How many lines in the listing below include the word "lire"? Answer with the number and nothing else.

▬▬▬

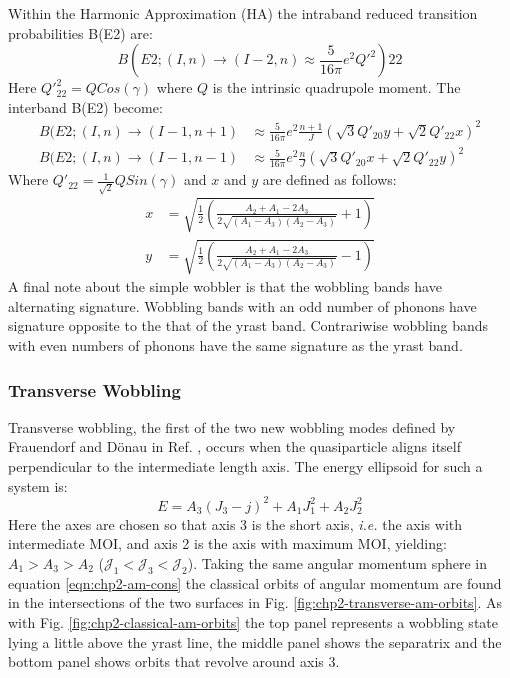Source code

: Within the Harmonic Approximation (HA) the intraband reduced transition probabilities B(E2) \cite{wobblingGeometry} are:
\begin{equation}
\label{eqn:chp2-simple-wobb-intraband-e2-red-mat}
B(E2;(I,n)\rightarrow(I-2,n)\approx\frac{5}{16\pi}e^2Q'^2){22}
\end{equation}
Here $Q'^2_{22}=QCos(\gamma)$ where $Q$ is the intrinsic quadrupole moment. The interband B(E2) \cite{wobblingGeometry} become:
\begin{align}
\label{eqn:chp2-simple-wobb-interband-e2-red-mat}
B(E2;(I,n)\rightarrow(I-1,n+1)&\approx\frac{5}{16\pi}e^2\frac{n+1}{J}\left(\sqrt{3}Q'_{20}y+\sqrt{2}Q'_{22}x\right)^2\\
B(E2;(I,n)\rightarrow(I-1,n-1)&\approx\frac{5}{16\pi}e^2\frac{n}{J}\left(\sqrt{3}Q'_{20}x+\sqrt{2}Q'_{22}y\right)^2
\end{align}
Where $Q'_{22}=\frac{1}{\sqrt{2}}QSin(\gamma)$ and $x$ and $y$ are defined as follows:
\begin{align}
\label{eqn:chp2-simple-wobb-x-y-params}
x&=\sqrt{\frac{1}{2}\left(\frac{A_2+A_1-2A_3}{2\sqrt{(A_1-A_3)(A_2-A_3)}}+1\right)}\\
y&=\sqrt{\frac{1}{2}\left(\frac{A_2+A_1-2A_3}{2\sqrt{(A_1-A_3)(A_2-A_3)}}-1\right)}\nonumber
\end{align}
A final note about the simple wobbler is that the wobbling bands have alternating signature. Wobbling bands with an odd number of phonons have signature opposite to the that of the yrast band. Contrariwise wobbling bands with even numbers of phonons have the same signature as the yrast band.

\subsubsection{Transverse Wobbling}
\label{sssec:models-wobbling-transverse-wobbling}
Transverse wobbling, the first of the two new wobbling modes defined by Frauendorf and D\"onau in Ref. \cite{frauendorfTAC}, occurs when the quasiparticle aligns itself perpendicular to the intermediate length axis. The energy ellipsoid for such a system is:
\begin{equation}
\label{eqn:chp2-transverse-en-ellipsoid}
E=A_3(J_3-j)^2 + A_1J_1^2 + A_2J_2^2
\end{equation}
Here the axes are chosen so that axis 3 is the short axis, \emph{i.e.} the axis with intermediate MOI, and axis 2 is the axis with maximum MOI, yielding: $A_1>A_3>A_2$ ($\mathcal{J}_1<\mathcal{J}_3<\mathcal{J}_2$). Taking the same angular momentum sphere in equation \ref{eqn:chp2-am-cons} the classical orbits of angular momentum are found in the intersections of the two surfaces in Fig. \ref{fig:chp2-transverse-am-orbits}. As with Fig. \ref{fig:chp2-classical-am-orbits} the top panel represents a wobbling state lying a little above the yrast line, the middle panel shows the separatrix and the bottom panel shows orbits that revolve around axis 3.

▬▬▬

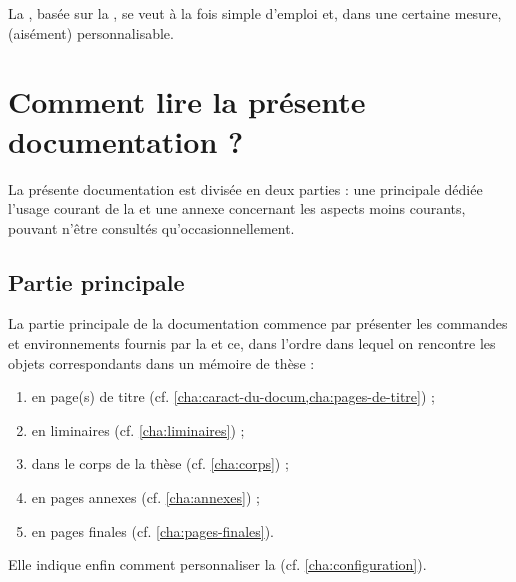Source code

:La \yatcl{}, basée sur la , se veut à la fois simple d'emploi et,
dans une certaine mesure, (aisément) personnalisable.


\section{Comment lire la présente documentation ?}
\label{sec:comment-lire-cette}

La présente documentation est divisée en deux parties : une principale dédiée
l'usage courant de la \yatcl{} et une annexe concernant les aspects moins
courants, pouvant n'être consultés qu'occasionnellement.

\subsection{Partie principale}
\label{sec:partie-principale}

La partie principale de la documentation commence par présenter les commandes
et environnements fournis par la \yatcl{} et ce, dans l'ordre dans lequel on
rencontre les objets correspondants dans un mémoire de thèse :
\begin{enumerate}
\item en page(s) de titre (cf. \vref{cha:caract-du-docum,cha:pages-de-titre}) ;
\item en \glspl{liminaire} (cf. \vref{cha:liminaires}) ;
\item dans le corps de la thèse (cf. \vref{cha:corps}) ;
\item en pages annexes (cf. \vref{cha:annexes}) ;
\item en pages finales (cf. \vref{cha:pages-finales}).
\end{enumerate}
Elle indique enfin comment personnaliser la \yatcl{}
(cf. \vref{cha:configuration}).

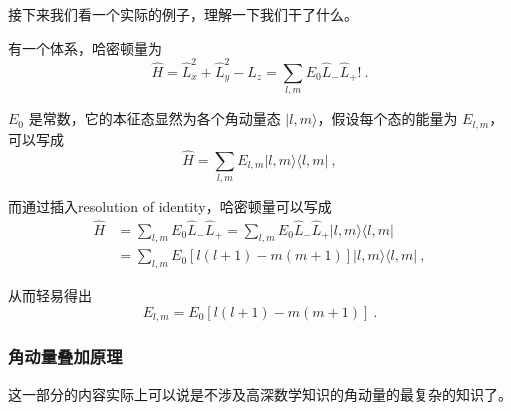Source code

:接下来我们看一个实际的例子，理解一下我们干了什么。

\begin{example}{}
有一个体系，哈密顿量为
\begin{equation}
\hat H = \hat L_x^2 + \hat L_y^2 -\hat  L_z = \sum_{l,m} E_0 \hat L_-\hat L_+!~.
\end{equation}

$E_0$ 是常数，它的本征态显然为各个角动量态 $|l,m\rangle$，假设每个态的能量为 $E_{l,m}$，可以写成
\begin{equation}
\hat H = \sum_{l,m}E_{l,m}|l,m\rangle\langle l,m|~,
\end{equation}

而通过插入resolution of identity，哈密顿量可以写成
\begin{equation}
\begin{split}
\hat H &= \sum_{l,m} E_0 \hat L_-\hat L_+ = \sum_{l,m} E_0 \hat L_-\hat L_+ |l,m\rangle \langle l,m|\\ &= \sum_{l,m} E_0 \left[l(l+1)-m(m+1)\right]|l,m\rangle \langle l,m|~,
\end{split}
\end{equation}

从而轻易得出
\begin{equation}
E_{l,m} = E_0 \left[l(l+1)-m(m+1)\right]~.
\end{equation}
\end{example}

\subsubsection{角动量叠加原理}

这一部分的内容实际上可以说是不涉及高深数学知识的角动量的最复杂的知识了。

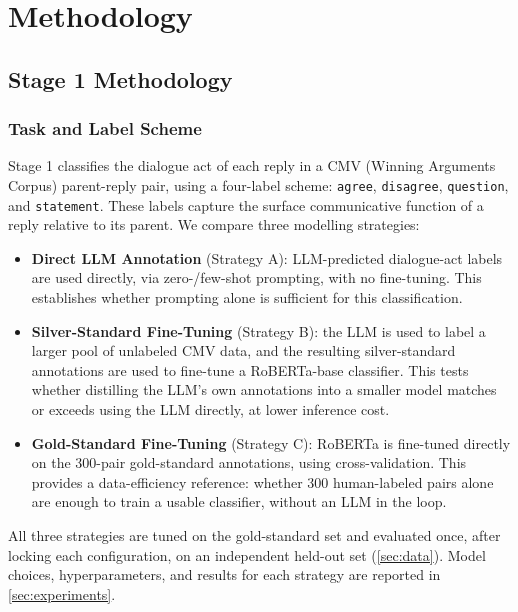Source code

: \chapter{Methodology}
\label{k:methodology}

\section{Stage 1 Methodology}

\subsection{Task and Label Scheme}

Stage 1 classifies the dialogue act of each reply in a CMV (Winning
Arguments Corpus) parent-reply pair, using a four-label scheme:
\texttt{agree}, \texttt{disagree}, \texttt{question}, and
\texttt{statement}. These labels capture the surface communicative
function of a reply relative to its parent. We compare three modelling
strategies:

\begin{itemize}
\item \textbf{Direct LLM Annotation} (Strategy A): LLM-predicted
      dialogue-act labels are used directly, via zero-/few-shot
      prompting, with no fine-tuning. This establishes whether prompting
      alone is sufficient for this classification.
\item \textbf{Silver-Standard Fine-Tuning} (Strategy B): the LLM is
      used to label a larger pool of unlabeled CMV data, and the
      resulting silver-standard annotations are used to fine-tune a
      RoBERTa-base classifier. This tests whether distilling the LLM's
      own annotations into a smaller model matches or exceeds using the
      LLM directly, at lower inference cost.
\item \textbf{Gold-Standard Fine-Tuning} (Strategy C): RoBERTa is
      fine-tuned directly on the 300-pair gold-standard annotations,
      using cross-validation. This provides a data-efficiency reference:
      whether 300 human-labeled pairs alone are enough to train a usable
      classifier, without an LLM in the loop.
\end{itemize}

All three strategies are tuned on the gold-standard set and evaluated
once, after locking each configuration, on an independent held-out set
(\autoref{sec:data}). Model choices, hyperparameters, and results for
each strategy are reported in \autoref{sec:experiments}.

▬▬▬

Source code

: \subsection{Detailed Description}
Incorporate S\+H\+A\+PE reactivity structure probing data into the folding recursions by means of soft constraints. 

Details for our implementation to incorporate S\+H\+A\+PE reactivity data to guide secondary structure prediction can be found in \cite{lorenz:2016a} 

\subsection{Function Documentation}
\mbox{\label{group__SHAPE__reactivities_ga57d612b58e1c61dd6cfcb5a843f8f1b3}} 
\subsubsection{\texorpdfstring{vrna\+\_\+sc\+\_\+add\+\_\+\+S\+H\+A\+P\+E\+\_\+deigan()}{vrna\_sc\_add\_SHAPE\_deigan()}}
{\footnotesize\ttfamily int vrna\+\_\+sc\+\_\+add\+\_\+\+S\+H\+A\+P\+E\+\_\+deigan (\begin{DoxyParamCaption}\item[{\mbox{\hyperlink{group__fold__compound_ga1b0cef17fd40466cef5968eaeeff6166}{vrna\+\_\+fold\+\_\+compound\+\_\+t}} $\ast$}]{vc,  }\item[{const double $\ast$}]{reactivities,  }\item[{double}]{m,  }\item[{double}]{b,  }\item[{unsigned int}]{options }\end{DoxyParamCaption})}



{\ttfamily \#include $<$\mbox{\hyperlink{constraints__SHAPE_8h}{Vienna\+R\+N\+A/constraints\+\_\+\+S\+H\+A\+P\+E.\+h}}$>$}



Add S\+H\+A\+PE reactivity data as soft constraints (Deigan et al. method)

▬▬▬

REPLY TO THE TASK ▸ 2